ISSUE_DESCRIPTION: According to ~~DRILL-5919~~/ new json number literals were added: NaN, Infinity, -Infinity. The new data types must be processed properly by existing functions. There are a few issues:
1. SQRT function. Run the following test query:

select sqrt(Nan) NaN, sqrt(Positive_Infinity) POS_INF, sqrt(Negative_Infinity) NEG_INF from dfs.tmp.`PN_Inf_NaN.json`

EXPECTED_RESULT: it was expected to get the following result: NaN, Infinity, NaN (expected result is based on java Math.sqrt() method)
ACTUAL_RESULT: the test query returned: NaN, Infinity, Infinity

2. TRUNC function. According to DRILL docs (https://drill.apache.org/docs/math-and-trig/): TRUNC(x, y) : Truncates x to y decimal places. Specifying y is optional. Default is 1. So, the function must work properly without specifying y
However an error message appears.

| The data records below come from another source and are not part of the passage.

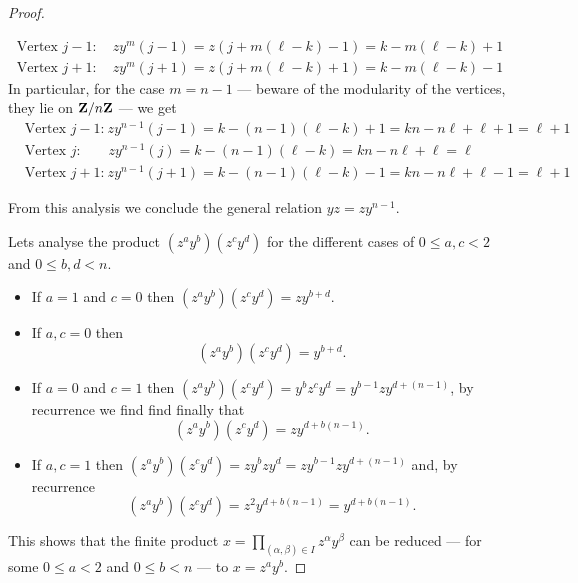 \begin{proof}
\begin{itemize}
\begin{gather*}
                  \text{Vertex } j - 1: \quad
                  z y^m(j - 1) = z(j + m (\ell - k) - 1) = k - m(\ell - k) + 1 \\
                  \text{Vertex } j + 1: \quad
                  z y^m(j + 1) = z(j + m (\ell - k) + 1) = k - m (\ell - k) - 1
              \end{gather*}
              In particular, for the case \(m = n - 1\) --- beware of the modularity of
              the vertices, they lie on \(\mathbf{Z}/n\mathbf{Z}\) --- we get
              \begin{align*}
                   & \text{Vertex } j - 1\text{:}\
                  zy^{n-1}(j - 1)
                  = k - (n - 1) (\ell - k) + 1
                  = k n - n \ell + \ell + 1
                  = \ell + 1
                  \\
                   & \text{Vertex } j\text{:} \qquad
                  zy^{n-1}(j)
                  = k - (n - 1) (\ell - k)
                  = kn - n \ell + \ell
                  = \ell
                  \\
                   & \text{Vertex } j + 1\text{:}\
                  zy^{n-1}(j + 1)
                  = k - (n - 1) (\ell - k) - 1
                  = k n - n \ell + \ell - 1
                  = \ell + 1
              \end{align*}
    \end{itemize}
    From this analysis we conclude the general relation \(y z = z y^{n-1}\).

    Lets analyse the product \((z^a y^b)(z^c y^d)\) for the different cases of \(0
    \leq a, c < 2\) and \(0 \leq b, d < n\).
    \begin{itemize}
        \item If \(a = 1\) and \(c = 0\) then \((z^a y^b)(z^c y^d) = z y^{b + d}\).
        \item If \(a, c = 0\) then
              \[
                  (z^a y^b)(z^c y^d) = y^{b + d}.
              \]
        \item If \(a = 0\) and \(c = 1\) then \((z^a y^b)(z^c y^d) = y^b z^c y^d =
              y^{b-1} z y^{d + (n - 1)}\), by recurrence we find find finally that
              \[
                  (z^a y^b)(z^c y^d) = z y^{d + b(n - 1)}.
              \]
        \item If \(a, c = 1\) then \((z^a y^b)(z^c y^d) = z y^b z y^d = z y^{b-1} z
              y^{d + (n - 1)}\) and, by recurrence
              \[
                  (z^a y^b)(z^c y^d) = z^2 y^{d + b(n - 1)} = y^{d + b(n - 1)}.
              \]
    \end{itemize}
    This shows that the finite product \(x = \prod_{(\alpha, \beta) \in I}
    z^\alpha y^\beta\) can be reduced --- for some \(0 \leq a < 2\) and \(0 \leq b
    < n\) --- to \(x = z^a y^b\).
\end{proof}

Run test_query:

select trunc(Nan) NaN, trunc(Positive_Infinity) POS_INF, trunc(Negative_Infinity) NEG_INF from dfs.tmp.`PN_Inf_NaN.json`

EXPECTED_RESULT: it was expected to get the following result NaN, NaN, NaN
ACTUAL_RESULT: it appears the following error message: Query Failed: An Error Occurred org.apache.drill.common.exceptions.UserRemoteException: SYSTEM ERROR: NumberFormatException Fragment 0:0 [Error Id: 95e01fee-7433-4b0b-b913-32358b4a8f55 on node1:31010]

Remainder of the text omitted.